• **Your instructions**
Wherever a picture appears in the listing below, leave it out and reproduce the rest exactly.

Given data START

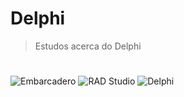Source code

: # Delphi
> Estudos acerca do Delphi
#
![Embarcadero](https://img.shields.io/badge/Embarcadero-white?style=for-the-badge&logo=embarcadero&logoColor=ED1F35)
![RAD Studio](https://img.shields.io/badge/RAD%20Studio-white?style=for-the-badge&logo=radstudio&logoColor=E62431)
![Delphi](https://img.shields.io/badge/Delphi-white?style=for-the-badge&logo=delphi&logoColor=E62431)
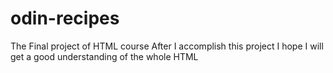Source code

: # odin-recipes
The Final project of HTML course 
After I accomplish this project I hope I will get a good understanding of the whole HTML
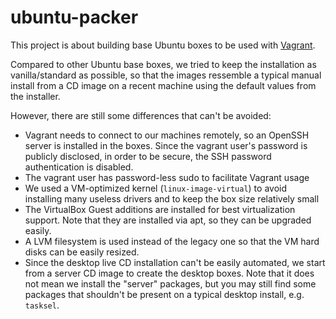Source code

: # ubuntu-packer

This project is about building base Ubuntu boxes to be used with
[Vagrant](https://www.vagrantup.com/).

Compared to other Ubuntu base boxes, we tried to keep the installation as
vanilla/standard as possible, so that the images ressemble a typical manual
install from a CD image on a recent machine using the default values from the
installer.

However, there are still some differences that can't be avoided:
- Vagrant needs to connect to our machines remotely, so an OpenSSH server is
  installed in the boxes. Since the vagrant user's password is publicly
  disclosed, in order to be secure, the SSH password authentication is disabled.
- The vagrant user has password-less sudo to facilitate Vagrant usage
- We used a VM-optimized kernel (`linux-image-virtual`) to avoid installing
  many useless drivers and to keep the box size relatively small
- The VirtualBox Guest additions are installed for best virtualization support.
  Note that they are installed via apt, so they can be upgraded easily.
- A LVM filesystem is used instead of the legacy one so that the VM hard disks
  can be easily resized.
- Since the desktop live CD installation can't be easily automated, we start
  from a server CD image to create the desktop boxes. Note that it does not mean
  we install the "server" packages, but you may still find some packages that
  shouldn't be present on a typical desktop install, e.g. `tasksel`.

Given data END

• **Answer to this exercise**
Source code

: # Delphi
> Estudos acerca do Delphi
#
![Embarcadero](https://img.shields.io/badge/Embarcadero-white?style=for-the-badge&logo=embarcadero&logoColor=ED1F35)
![RAD Studio](https://img.shields.io/badge/RAD%20Studio-white?style=for-the-badge&logo=radstudio&logoColor=E62431)
![Delphi](https://img.shields.io/badge/Delphi-white?style=for-the-badge&logo=delphi&logoColor=E62431)
Source code

: # odin-recipes
The Final project of HTML course 
After I accomplish this project I hope I will get a good understanding of the whole HTML
Source code

: # ubuntu-packer

This project is about building base Ubuntu boxes to be used with
[Vagrant](https://www.vagrantup.com/).

Compared to other Ubuntu base boxes, we tried to keep the installation as
vanilla/standard as possible, so that the images ressemble a typical manual
install from a CD image on a recent machine using the default values from the
installer.

However, there are still some differences that can't be avoided:
- Vagrant needs to connect to our machines remotely, so an OpenSSH server is
  installed in the boxes. Since the vagrant user's password is publicly
  disclosed, in order to be secure, the SSH password authentication is disabled.
- The vagrant user has password-less sudo to facilitate Vagrant usage
- We used a VM-optimized kernel (`linux-image-virtual`) to avoid installing
  many useless drivers and to keep the box size relatively small
- The VirtualBox Guest additions are installed for best virtualization support.
  Note that they are installed via apt, so they can be upgraded easily.
- A LVM filesystem is used instead of the legacy one so that the VM hard disks
  can be easily resized.
- Since the desktop live CD installation can't be easily automated, we start
  from a server CD image to create the desktop boxes. Note that it does not mean
  we install the "server" packages, but you may still find some packages that
  shouldn't be present on a typical desktop install, e.g. `tasksel`.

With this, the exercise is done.